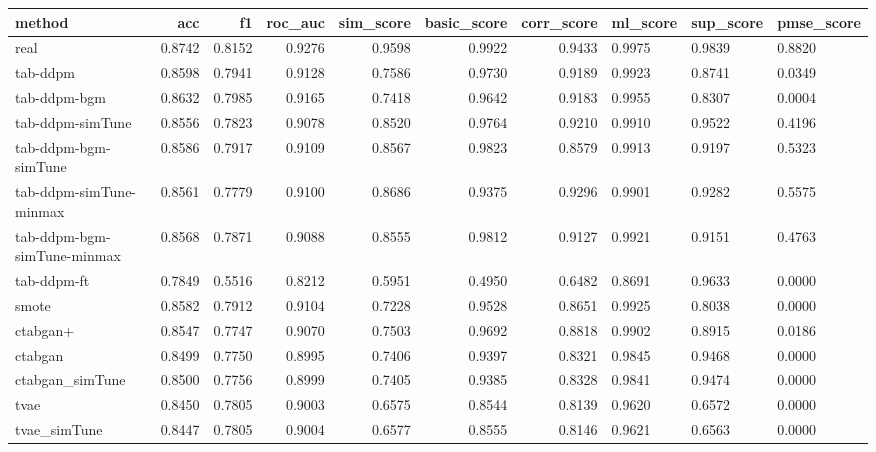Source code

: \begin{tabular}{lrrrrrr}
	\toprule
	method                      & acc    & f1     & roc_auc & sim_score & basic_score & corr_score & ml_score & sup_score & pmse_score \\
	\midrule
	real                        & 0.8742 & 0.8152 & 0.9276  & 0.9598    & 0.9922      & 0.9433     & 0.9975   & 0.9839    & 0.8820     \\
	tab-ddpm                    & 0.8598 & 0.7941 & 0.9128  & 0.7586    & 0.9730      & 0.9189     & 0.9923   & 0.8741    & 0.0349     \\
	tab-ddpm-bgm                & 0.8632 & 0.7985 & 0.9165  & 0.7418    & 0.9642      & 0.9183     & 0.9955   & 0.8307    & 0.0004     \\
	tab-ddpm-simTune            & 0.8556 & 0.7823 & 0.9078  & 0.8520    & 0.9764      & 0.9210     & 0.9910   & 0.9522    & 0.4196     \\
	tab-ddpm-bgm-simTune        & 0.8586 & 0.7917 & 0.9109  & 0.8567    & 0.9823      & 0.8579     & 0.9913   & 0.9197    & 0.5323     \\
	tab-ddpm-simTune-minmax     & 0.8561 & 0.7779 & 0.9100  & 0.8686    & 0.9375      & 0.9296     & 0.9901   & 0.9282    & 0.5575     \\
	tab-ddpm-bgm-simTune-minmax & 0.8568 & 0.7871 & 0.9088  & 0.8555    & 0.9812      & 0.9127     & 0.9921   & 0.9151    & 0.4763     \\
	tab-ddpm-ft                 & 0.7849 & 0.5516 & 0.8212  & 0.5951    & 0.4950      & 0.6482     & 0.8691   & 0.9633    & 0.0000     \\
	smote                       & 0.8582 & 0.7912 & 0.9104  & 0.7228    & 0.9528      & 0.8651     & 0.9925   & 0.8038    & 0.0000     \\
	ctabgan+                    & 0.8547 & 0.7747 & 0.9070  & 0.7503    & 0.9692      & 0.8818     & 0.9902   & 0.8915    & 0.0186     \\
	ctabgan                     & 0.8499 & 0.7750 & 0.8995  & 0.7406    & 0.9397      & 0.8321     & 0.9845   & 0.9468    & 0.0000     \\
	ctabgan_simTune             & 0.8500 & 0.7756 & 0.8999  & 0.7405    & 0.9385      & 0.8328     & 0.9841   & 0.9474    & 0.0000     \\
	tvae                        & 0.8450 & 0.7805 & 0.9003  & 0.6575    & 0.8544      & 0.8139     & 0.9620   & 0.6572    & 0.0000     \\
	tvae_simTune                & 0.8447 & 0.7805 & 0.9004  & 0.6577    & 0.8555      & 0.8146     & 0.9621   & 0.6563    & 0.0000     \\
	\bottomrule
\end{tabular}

...

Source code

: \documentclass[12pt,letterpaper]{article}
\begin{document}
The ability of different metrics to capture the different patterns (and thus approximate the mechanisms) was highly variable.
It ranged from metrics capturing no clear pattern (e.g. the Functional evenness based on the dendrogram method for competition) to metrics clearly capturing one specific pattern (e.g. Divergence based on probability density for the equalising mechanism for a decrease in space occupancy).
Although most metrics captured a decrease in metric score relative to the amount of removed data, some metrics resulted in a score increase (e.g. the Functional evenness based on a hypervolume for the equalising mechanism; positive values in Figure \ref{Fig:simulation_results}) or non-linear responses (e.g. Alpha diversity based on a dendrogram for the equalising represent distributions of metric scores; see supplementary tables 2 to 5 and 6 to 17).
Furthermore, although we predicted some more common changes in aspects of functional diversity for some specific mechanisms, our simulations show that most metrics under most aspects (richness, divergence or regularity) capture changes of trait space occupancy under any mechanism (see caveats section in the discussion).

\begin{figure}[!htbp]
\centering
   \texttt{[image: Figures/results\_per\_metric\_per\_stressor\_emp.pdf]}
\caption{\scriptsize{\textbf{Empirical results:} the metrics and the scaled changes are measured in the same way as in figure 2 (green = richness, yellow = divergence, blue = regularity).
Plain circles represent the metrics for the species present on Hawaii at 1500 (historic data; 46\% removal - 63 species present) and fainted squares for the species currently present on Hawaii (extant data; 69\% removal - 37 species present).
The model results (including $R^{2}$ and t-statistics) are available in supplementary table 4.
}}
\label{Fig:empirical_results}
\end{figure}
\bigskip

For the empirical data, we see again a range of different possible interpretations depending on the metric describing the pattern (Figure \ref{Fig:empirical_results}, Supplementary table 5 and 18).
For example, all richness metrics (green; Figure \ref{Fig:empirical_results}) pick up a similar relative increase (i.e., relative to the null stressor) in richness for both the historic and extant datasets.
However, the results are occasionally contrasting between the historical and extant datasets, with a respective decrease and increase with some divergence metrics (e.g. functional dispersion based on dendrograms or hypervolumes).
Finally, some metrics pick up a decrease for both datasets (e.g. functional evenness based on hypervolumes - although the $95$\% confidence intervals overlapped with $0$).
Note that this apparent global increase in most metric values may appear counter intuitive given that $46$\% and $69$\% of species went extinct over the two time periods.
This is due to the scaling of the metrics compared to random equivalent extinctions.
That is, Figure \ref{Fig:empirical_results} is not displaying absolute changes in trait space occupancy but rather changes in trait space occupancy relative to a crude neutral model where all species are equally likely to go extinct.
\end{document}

■ WHAT NEEDS TO BE DONE ■
Give the number of lines in the entries above that include the string "occupancy". No other output is expected.

■ PROBLEM SOLUTION ■
3